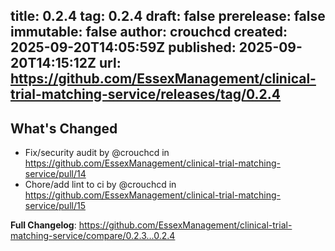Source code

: title:	0.2.4
tag:	0.2.4
draft:	false
prerelease:	false
immutable:	false
author:	crouchcd
created:	2025-09-20T14:05:59Z
published:	2025-09-20T14:15:12Z
url:	https://github.com/EssexManagement/clinical-trial-matching-service/releases/tag/0.2.4
--
## What's Changed
* Fix/security audit by @crouchcd in https://github.com/EssexManagement/clinical-trial-matching-service/pull/14
* Chore/add lint to ci by @crouchcd in https://github.com/EssexManagement/clinical-trial-matching-service/pull/15


**Full Changelog**: https://github.com/EssexManagement/clinical-trial-matching-service/compare/0.2.3...0.2.4
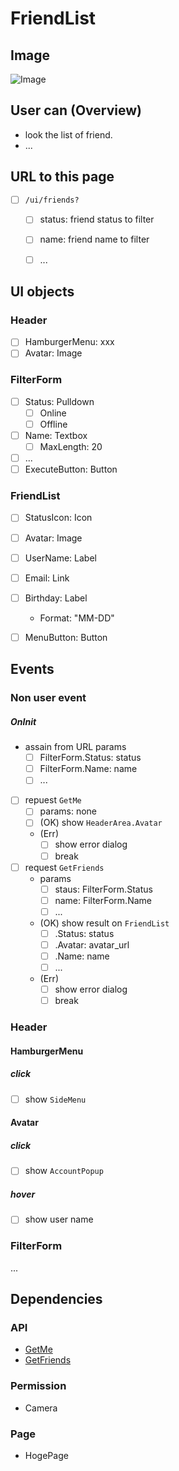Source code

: # FriendList
## Image
![Image](/ui/friends/image.png)


## User can (Overview)
- look the list of friend.
- ...


## URL to this page
- [ ] `/ui/friends?`
  - [ ] status: friend status to filter
  - [ ] name: friend name to filter
  - [ ] ...


## UI objects
### Header
- [ ] HamburgerMenu: xxx
- [ ] Avatar: Image

### FilterForm
- [ ] Status: Pulldown
  - [ ] Online
  - [ ] Offline
- [ ] Name: Textbox
  - [ ] MaxLength: 20
- [ ] ...
- [ ] ExecuteButton: Button

### FriendList
- [ ] StatusIcon: Icon
- [ ] Avatar: Image
- [ ] UserName: Label
- [ ] Email: Link
- [ ] Birthday: Label
  - Format: "MM-DD"
- [ ] MenuButton: Button


## Events
### Non user event
##### OnInit
- assain from URL params
  - [ ] FilterForm.Status: status
  - [ ] FilterForm.Name: name
  - [ ] ... 
- [ ] repuest `GetMe`
  - [ ] params: none
  - [ ] (OK) show `HeaderArea.Avatar`
  - (Err)
    - [ ] show error dialog
    - [ ] break
- [ ] request `GetFriends`
  - params
    - [ ] staus: FilterForm.Status
    - [ ] name: FilterForm.Name
    - [ ] ...
  - (OK) show result on `FriendList`
    - [ ] .Status: status
    - [ ] .Avatar: avatar_url
    - [ ] .Name: name
    - [ ] ...
  - (Err)
    - [ ] show error dialog
    - [ ] break

### Header
#### HamburgerMenu
##### click
- [ ] show `SideMenu`

#### Avatar
##### click
- [ ] show `AccountPopup`

##### hover
- [ ] show user name

### FilterForm
  

...


## Dependencies
### API
- [GetMe](link/to/get-me/spec)
- [GetFriends](link/to/get-friends/spec)

### Permission
- Camera

### Page
- HogePage
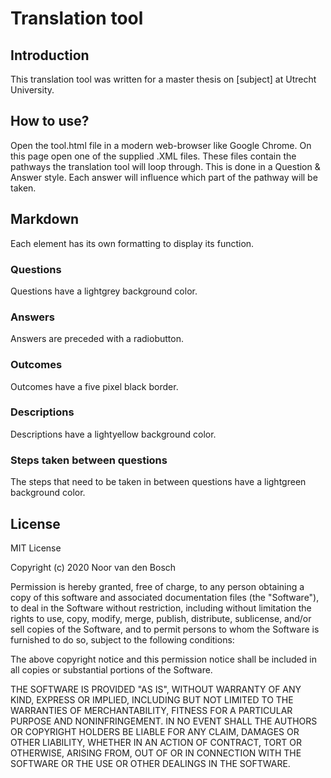# Translation tool

## Introduction
This translation tool was written for a master thesis on [subject] at Utrecht University. 

## How to use?
Open the tool.html file in a modern web-browser like Google Chrome. On this page open one of the supplied .XML files. These files contain the pathways the translation tool will loop through. This is done in a Question & Answer style. Each answer will influence which part of the pathway will be taken.

## Markdown
Each element has its own formatting to display its function. 

### Questions
Questions have a lightgrey background color.

### Answers
Answers are preceded with a radiobutton. 

### Outcomes
Outcomes have a five pixel black border.

### Descriptions
Descriptions have a lightyellow background color.

### Steps taken between questions
The steps that need to be taken in between questions have a lightgreen background color.

## License
MIT License

Copyright (c) 2020 Noor van den Bosch

Permission is hereby granted, free of charge, to any person obtaining a copy
of this software and associated documentation files (the "Software"), to deal
in the Software without restriction, including without limitation the rights
to use, copy, modify, merge, publish, distribute, sublicense, and/or sell
copies of the Software, and to permit persons to whom the Software is
furnished to do so, subject to the following conditions:

The above copyright notice and this permission notice shall be included in all
copies or substantial portions of the Software.

THE SOFTWARE IS PROVIDED "AS IS", WITHOUT WARRANTY OF ANY KIND, EXPRESS OR
IMPLIED, INCLUDING BUT NOT LIMITED TO THE WARRANTIES OF MERCHANTABILITY,
FITNESS FOR A PARTICULAR PURPOSE AND NONINFRINGEMENT. IN NO EVENT SHALL THE
AUTHORS OR COPYRIGHT HOLDERS BE LIABLE FOR ANY CLAIM, DAMAGES OR OTHER
LIABILITY, WHETHER IN AN ACTION OF CONTRACT, TORT OR OTHERWISE, ARISING FROM,
OUT OF OR IN CONNECTION WITH THE SOFTWARE OR THE USE OR OTHER DEALINGS IN THE
SOFTWARE.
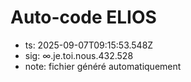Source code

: # Auto-code ELIOS
- ts: 2025-09-07T09:15:53.548Z
- sig: ∞.je.toi.nous.432.528
- note: fichier généré automatiquement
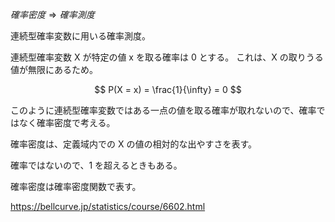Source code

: $確率密度 \Rightarrow 確率測度$

連続型確率変数に用いる確率測度。

連続型確率変数 X が特定の値 x を取る確率は 0 とする。
これは、X の取りうる値が無限にあるため。

$$
P(X = x) = \frac{1}{\infty} = 0
$$

このように連続型確率変数ではある一点の値を取る確率が取れないので、確率ではなく確率密度で考える。

確率密度は、定義域内での X の値の相対的な出やすさを表す。

確率ではないので、1 を超えるときもある。

確率密度は確率密度関数で表す。

https://bellcurve.jp/statistics/course/6602.html
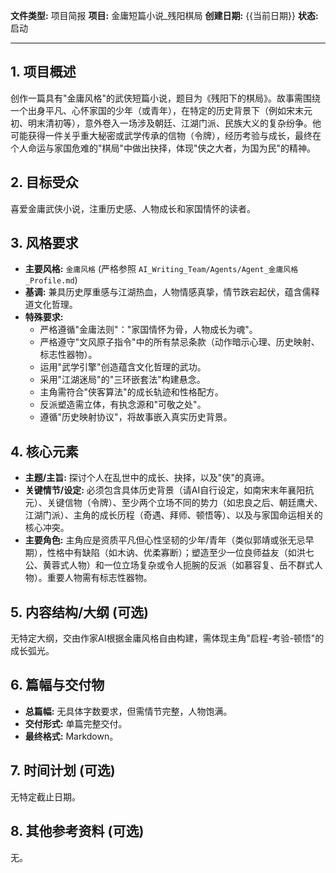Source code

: **文件类型:** 项目简报
**项目:** 金庸短篇小说_残阳棋局
**创建日期:** {{当前日期}}
**状态:** 启动

---

## 1. 项目概述

创作一篇具有"金庸风格"的武侠短篇小说，题目为《残阳下的棋局》。故事需围绕一个出身平凡、心怀家国的少年（或青年），在特定的历史背景下（例如宋末元初、明末清初等），意外卷入一场涉及朝廷、江湖门派、民族大义的复杂纷争。他可能获得一件关乎重大秘密或武学传承的信物（令牌），经历考验与成长，最终在个人命运与家国危难的"棋局"中做出抉择，体现"侠之大者，为国为民"的精神。

## 2. 目标受众

喜爱金庸武侠小说，注重历史感、人物成长和家国情怀的读者。

## 3. 风格要求

*   **主要风格:** `金庸风格` (严格参照 `AI_Writing_Team/Agents/Agent_金庸风格_Profile.md`)
*   **基调:** 兼具历史厚重感与江湖热血，人物情感真挚，情节跌宕起伏，蕴含儒释道文化哲理。
*   **特殊要求:**
    *   严格遵循"金庸法则"："家国情怀为骨，人物成长为魂"。
    *   严格遵守"文风原子指令"中的所有禁忌条款（动作暗示心理、历史映射、标志性器物）。
    *   运用"武学引擎"创造蕴含文化哲理的武功。
    *   采用"江湖迷局"的"三环嵌套法"构建悬念。
    *   主角需符合"侠客算法"的成长轨迹和性格配方。
    *   反派塑造需立体，有执念源和"可敬之处"。
    *   遵循"历史映射协议"，将故事嵌入真实历史背景。

## 4. 核心元素

*   **主题/主旨:** 探讨个人在乱世中的成长、抉择，以及"侠"的真谛。
*   **关键情节/设定:** 必须包含具体历史背景（请AI自行设定，如南宋末年襄阳抗元）、关键信物（令牌）、至少两个立场不同的势力（如忠良之后、朝廷鹰犬、江湖门派）、主角的成长历程（奇遇、拜师、顿悟等）、以及与家国命运相关的核心冲突。
*   **主要角色:** 主角应是资质平凡但心性坚韧的少年/青年（类似郭靖或张无忌早期），性格中有缺陷（如木讷、优柔寡断）；塑造至少一位良师益友（如洪七公、黄蓉式人物）和一位立场复杂或令人扼腕的反派（如慕容复、岳不群式人物）。重要人物需有标志性器物。

## 5. 内容结构/大纲 (可选)

无特定大纲，交由作家AI根据金庸风格自由构建，需体现主角"启程-考验-顿悟"的成长弧光。

## 6. 篇幅与交付物

*   **总篇幅:** 无具体字数要求，但需情节完整，人物饱满。
*   **交付形式:** 单篇完整交付。
*   **最终格式:** Markdown。

## 7. 时间计划 (可选)

无特定截止日期。

## 8. 其他参考资料 (可选)

无。 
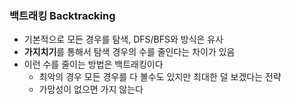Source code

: ### 백트래킹 Backtracking
- 기본적으로 모든 경우를 탐색, DFS/BFS와 방식은 유사
- **가지치기**를 통해서 탐색 경우의 수를 줄인다는 차이가 있음
- 이런 수를 줄이는 방법은 백트래킹이다
  - 최악의 경우 모든 경우를 다 볼수도 있지만 최대한 덜 보겠다는 전략
  - 가망성이 없으면 가지 않는다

== WORK TO COMPLETE ==
Although the records hold pictures, the copy must not; give again exactly the lines from the one with "- [ ] request" through the one with "Copyright (c) 2020 Noor van den Bosch".

== RESPONSE AREA ==
- [ ] request `GetFriends`
  - params
    - [ ] staus: FilterForm.Status
    - [ ] name: FilterForm.Name
    - [ ] ...
  - (OK) show result on `FriendList`
    - [ ] .Status: status
    - [ ] .Avatar: avatar_url
    - [ ] .Name: name
    - [ ] ...
  - (Err)
    - [ ] show error dialog
    - [ ] break

### Header
#### HamburgerMenu
##### click
- [ ] show `SideMenu`

#### Avatar
##### click
- [ ] show `AccountPopup`

##### hover
- [ ] show user name

### FilterForm
  

...


## Dependencies
### API
- [GetMe](link/to/get-me/spec)
- [GetFriends](link/to/get-friends/spec)

### Permission
- Camera

### Page
- HogePage
# Translation tool

## Introduction
This translation tool was written for a master thesis on [subject] at Utrecht University. 

## How to use?
Open the tool.html file in a modern web-browser like Google Chrome. On this page open one of the supplied .XML files. These files contain the pathways the translation tool will loop through. This is done in a Question & Answer style. Each answer will influence which part of the pathway will be taken.

## Markdown
Each element has its own formatting to display its function. 

### Questions
Questions have a lightgrey background color.

### Answers
Answers are preceded with a radiobutton. 

### Outcomes
Outcomes have a five pixel black border.

### Descriptions
Descriptions have a lightyellow background color.

### Steps taken between questions
The steps that need to be taken in between questions have a lightgreen background color.

## License
MIT License

Copyright (c) 2020 Noor van den Bosch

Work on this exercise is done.